▸ WHAT THE EXERCISE ASKS
For each line in the records that contains "same", make a copy.
+++++
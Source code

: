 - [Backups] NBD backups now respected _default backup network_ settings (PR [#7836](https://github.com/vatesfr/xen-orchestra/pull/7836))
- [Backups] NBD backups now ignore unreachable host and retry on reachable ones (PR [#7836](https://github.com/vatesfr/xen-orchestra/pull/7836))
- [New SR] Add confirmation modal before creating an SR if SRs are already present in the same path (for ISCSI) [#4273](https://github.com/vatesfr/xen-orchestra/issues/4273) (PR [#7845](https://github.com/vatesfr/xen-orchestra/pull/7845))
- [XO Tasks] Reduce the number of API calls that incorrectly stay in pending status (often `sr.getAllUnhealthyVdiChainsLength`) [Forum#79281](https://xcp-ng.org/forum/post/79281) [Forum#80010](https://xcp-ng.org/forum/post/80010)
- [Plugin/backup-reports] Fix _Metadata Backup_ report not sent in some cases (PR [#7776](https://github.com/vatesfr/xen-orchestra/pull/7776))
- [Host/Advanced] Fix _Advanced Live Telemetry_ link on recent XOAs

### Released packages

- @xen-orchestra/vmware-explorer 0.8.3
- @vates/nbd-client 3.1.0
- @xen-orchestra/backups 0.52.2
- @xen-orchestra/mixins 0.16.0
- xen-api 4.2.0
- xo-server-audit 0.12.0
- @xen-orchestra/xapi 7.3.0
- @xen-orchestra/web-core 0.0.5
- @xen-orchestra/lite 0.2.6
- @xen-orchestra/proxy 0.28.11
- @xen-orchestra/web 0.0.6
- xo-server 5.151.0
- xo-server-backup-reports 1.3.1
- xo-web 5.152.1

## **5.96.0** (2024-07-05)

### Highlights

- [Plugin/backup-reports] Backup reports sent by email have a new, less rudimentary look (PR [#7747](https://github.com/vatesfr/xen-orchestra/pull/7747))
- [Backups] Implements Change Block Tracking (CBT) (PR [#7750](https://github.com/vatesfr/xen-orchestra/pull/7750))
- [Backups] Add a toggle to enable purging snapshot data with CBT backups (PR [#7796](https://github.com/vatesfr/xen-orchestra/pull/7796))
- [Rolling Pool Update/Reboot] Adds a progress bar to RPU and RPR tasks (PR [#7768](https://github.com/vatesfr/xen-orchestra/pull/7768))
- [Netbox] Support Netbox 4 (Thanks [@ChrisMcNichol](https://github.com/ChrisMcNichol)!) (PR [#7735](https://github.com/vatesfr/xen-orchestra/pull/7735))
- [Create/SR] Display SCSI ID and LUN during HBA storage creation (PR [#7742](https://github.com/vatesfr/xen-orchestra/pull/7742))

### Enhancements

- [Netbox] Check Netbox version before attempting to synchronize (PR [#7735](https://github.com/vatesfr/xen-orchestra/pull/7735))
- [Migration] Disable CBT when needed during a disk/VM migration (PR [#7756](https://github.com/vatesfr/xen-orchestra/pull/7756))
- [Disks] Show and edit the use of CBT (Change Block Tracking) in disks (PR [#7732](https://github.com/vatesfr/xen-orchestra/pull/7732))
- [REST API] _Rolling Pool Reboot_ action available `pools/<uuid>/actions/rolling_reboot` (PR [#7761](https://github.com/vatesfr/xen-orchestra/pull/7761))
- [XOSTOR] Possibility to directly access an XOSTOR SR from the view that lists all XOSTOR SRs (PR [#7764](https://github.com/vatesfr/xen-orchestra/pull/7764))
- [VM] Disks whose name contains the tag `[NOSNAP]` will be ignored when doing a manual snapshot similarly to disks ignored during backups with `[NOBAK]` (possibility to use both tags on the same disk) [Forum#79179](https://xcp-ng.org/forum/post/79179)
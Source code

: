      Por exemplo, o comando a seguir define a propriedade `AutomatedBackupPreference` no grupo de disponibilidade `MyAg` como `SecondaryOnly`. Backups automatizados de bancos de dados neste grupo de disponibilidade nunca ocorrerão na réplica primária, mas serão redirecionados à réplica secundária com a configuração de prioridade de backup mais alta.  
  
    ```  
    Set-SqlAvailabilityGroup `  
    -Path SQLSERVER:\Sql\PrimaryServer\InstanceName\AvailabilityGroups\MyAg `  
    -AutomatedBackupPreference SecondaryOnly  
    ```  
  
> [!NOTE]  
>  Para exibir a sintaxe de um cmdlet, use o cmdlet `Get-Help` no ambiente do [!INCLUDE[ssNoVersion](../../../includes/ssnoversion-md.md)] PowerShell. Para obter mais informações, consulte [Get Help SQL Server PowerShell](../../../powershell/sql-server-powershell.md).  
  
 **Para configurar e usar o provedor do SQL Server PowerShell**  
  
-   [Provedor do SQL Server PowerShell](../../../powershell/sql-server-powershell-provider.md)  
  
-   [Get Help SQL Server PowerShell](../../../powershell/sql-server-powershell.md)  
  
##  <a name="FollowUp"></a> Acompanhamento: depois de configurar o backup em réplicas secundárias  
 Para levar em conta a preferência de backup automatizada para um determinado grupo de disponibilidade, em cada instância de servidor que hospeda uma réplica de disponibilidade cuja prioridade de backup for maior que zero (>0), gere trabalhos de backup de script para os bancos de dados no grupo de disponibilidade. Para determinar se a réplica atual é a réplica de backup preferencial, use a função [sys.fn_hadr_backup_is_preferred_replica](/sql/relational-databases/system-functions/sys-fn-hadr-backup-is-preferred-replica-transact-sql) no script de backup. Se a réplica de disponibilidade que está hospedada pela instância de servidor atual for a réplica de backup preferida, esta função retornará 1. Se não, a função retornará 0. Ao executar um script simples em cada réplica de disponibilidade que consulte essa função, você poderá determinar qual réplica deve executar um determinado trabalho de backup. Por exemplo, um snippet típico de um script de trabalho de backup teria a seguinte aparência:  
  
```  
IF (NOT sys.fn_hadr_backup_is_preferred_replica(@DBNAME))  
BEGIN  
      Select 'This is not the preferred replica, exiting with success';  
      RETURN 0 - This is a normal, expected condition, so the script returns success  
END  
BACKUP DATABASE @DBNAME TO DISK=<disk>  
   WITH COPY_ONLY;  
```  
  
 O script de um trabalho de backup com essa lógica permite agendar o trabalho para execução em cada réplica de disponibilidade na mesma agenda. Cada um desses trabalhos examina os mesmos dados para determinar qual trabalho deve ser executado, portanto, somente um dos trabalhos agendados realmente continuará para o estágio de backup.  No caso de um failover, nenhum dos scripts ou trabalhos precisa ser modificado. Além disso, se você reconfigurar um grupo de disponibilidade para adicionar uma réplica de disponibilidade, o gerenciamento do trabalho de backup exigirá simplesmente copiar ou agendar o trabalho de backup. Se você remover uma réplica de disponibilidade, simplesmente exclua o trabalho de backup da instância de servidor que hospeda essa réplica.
+++++
▸ SOLUTION BELOW
- [New SR] Add confirmation modal before creating an SR if SRs are already present in the same path (for ISCSI) [#4273](https://github.com/vatesfr/xen-orchestra/issues/4273) (PR [#7845](https://github.com/vatesfr/xen-orchestra/pull/7845))
- [VM] Disks whose name contains the tag `[NOSNAP]` will be ignored when doing a manual snapshot similarly to disks ignored during backups with `[NOBAK]` (possibility to use both tags on the same disk) [Forum#79179](https://xcp-ng.org/forum/post/79179)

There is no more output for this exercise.